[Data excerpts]
BEGIN

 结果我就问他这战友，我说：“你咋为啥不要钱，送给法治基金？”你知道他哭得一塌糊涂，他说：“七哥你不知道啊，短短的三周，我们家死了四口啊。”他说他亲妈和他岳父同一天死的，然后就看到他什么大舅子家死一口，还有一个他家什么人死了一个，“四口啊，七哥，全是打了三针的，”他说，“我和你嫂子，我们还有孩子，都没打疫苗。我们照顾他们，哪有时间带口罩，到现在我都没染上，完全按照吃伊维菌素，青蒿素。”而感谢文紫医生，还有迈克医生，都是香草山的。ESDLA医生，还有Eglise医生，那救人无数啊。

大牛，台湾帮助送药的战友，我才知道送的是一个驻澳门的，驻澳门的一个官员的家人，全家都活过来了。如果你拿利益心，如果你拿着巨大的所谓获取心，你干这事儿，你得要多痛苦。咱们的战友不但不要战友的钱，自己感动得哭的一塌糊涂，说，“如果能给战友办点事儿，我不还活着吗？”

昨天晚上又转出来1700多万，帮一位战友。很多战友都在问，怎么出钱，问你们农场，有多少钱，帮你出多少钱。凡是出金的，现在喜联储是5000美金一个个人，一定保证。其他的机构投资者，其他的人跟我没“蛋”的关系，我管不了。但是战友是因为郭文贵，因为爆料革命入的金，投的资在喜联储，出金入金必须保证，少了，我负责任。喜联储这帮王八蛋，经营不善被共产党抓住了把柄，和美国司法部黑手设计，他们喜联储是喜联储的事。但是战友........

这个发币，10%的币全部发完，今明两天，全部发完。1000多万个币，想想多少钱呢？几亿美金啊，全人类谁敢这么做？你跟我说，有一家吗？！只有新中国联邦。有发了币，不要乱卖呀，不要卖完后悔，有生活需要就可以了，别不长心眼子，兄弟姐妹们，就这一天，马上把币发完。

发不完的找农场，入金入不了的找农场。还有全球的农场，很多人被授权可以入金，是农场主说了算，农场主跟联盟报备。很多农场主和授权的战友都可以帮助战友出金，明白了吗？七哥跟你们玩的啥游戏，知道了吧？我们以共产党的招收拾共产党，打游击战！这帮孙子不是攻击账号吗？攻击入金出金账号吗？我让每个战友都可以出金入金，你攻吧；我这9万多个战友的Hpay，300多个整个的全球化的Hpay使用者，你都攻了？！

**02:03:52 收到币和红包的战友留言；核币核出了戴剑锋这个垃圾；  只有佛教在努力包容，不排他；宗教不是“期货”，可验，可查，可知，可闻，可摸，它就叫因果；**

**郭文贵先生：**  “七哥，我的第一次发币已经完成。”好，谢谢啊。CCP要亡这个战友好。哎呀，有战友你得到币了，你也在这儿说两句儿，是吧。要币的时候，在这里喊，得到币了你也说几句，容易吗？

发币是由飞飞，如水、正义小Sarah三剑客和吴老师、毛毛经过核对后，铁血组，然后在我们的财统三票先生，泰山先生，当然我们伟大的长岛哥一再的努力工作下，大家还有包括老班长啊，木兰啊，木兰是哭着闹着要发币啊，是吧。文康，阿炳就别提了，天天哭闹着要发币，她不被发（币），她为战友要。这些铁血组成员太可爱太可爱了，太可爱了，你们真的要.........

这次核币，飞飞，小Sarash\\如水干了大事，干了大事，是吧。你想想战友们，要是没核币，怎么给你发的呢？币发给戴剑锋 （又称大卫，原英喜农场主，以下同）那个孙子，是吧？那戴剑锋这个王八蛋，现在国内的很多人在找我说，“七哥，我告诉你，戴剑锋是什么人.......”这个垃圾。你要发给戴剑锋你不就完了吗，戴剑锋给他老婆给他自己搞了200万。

END

Work instructions
Could you restate the records above word for word?

Result of the exercise
 结果我就问他这战友，我说：“你咋为啥不要钱，送给法治基金？”你知道他哭得一塌糊涂，他说：“七哥你不知道啊，短短的三周，我们家死了四口啊。”他说他亲妈和他岳父同一天死的，然后就看到他什么大舅子家死一口，还有一个他家什么人死了一个，“四口啊，七哥，全是打了三针的，”他说，“我和你嫂子，我们还有孩子，都没打疫苗。我们照顾他们，哪有时间带口罩，到现在我都没染上，完全按照吃伊维菌素，青蒿素。”而感谢文紫医生，还有迈克医生，都是香草山的。ESDLA医生，还有Eglise医生，那救人无数啊。

大牛，台湾帮助送药的战友，我才知道送的是一个驻澳门的，驻澳门的一个官员的家人，全家都活过来了。如果你拿利益心，如果你拿着巨大的所谓获取心，你干这事儿，你得要多痛苦。咱们的战友不但不要战友的钱，自己感动得哭的一塌糊涂，说，“如果能给战友办点事儿，我不还活着吗？”

昨天晚上又转出来1700多万，帮一位战友。很多战友都在问，怎么出钱，问你们农场，有多少钱，帮你出多少钱。凡是出金的，现在喜联储是5000美金一个个人，一定保证。其他的机构投资者，其他的人跟我没“蛋”的关系，我管不了。但是战友是因为郭文贵，因为爆料革命入的金，投的资在喜联储，出金入金必须保证，少了，我负责任。喜联储这帮王八蛋，经营不善被共产党抓住了把柄，和美国司法部黑手设计，他们喜联储是喜联储的事。但是战友........

这个发币，10%的币全部发完，今明两天，全部发完。1000多万个币，想想多少钱呢？几亿美金啊，全人类谁敢这么做？你跟我说，有一家吗？！只有新中国联邦。有发了币，不要乱卖呀，不要卖完后悔，有生活需要就可以了，别不长心眼子，兄弟姐妹们，就这一天，马上把币发完。

发不完的找农场，入金入不了的找农场。还有全球的农场，很多人被授权可以入金，是农场主说了算，农场主跟联盟报备。很多农场主和授权的战友都可以帮助战友出金，明白了吗？七哥跟你们玩的啥游戏，知道了吧？我们以共产党的招收拾共产党，打游击战！这帮孙子不是攻击账号吗？攻击入金出金账号吗？我让每个战友都可以出金入金，你攻吧；我这9万多个战友的Hpay，300多个整个的全球化的Hpay使用者，你都攻了？！

**02:03:52 收到币和红包的战友留言；核币核出了戴剑锋这个垃圾；  只有佛教在努力包容，不排他；宗教不是“期货”，可验，可查，可知，可闻，可摸，它就叫因果；**

**郭文贵先生：**  “七哥，我的第一次发币已经完成。”好，谢谢啊。CCP要亡这个战友好。哎呀，有战友你得到币了，你也在这儿说两句儿，是吧。要币的时候，在这里喊，得到币了你也说几句，容易吗？

发币是由飞飞，如水、正义小Sarah三剑客和吴老师、毛毛经过核对后，铁血组，然后在我们的财统三票先生，泰山先生，当然我们伟大的长岛哥一再的努力工作下，大家还有包括老班长啊，木兰啊，木兰是哭着闹着要发币啊，是吧。文康，阿炳就别提了，天天哭闹着要发币，她不被发（币），她为战友要。这些铁血组成员太可爱太可爱了，太可爱了，你们真的要.........

这次核币，飞飞，小Sarash\\如水干了大事，干了大事，是吧。你想想战友们，要是没核币，怎么给你发的呢？币发给戴剑锋 （又称大卫，原英喜农场主，以下同）那个孙子，是吧？那戴剑锋这个王八蛋，现在国内的很多人在找我说，“七哥，我告诉你，戴剑锋是什么人.......”这个垃圾。你要发给戴剑锋你不就完了吗，戴剑锋给他老婆给他自己搞了200万。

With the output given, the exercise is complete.